**Your assignment**
In the entries below, which lines run from the one containing "## Installing" to the one containing "This might not"? Copy exactly those lines, ends included, and no others.

**Data under study**
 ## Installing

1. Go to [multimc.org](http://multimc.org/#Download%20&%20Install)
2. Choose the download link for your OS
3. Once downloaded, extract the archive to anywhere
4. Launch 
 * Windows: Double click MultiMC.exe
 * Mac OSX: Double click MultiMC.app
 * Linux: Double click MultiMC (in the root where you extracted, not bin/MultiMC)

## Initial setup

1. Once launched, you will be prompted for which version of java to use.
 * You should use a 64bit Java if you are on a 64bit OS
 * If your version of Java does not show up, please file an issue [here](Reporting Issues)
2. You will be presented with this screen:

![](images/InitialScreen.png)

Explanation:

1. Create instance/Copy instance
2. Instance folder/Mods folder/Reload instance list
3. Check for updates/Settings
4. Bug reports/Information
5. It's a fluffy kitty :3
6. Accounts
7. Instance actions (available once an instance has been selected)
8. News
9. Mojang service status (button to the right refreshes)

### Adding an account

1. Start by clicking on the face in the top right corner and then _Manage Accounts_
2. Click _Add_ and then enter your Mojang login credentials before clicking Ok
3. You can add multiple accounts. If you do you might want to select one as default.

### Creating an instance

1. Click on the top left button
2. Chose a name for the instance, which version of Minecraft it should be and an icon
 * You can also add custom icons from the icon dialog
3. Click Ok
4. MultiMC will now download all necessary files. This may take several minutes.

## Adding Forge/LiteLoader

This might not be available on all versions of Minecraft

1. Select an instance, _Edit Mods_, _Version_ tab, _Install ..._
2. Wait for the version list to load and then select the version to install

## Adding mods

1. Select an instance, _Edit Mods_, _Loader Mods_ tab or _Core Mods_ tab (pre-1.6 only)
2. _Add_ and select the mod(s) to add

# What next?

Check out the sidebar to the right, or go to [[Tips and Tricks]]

* * *

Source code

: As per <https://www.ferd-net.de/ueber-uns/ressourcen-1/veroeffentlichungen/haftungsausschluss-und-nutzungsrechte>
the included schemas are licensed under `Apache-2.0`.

**Response to this task**
 ## Installing

1. Go to [multimc.org](http://multimc.org/#Download%20&%20Install)
2. Choose the download link for your OS
3. Once downloaded, extract the archive to anywhere
4. Launch 
 * Windows: Double click MultiMC.exe
 * Mac OSX: Double click MultiMC.app
 * Linux: Double click MultiMC (in the root where you extracted, not bin/MultiMC)

## Initial setup

1. Once launched, you will be prompted for which version of java to use.
 * You should use a 64bit Java if you are on a 64bit OS
 * If your version of Java does not show up, please file an issue [here](Reporting Issues)
2. You will be presented with this screen:

![](images/InitialScreen.png)

Explanation:

1. Create instance/Copy instance
2. Instance folder/Mods folder/Reload instance list
3. Check for updates/Settings
4. Bug reports/Information
5. It's a fluffy kitty :3
6. Accounts
7. Instance actions (available once an instance has been selected)
8. News
9. Mojang service status (button to the right refreshes)

### Adding an account

1. Start by clicking on the face in the top right corner and then _Manage Accounts_
2. Click _Add_ and then enter your Mojang login credentials before clicking Ok
3. You can add multiple accounts. If you do you might want to select one as default.

### Creating an instance

1. Click on the top left button
2. Chose a name for the instance, which version of Minecraft it should be and an icon
 * You can also add custom icons from the icon dialog
3. Click Ok
4. MultiMC will now download all necessary files. This may take several minutes.

## Adding Forge/LiteLoader

This might not be available on all versions of Minecraft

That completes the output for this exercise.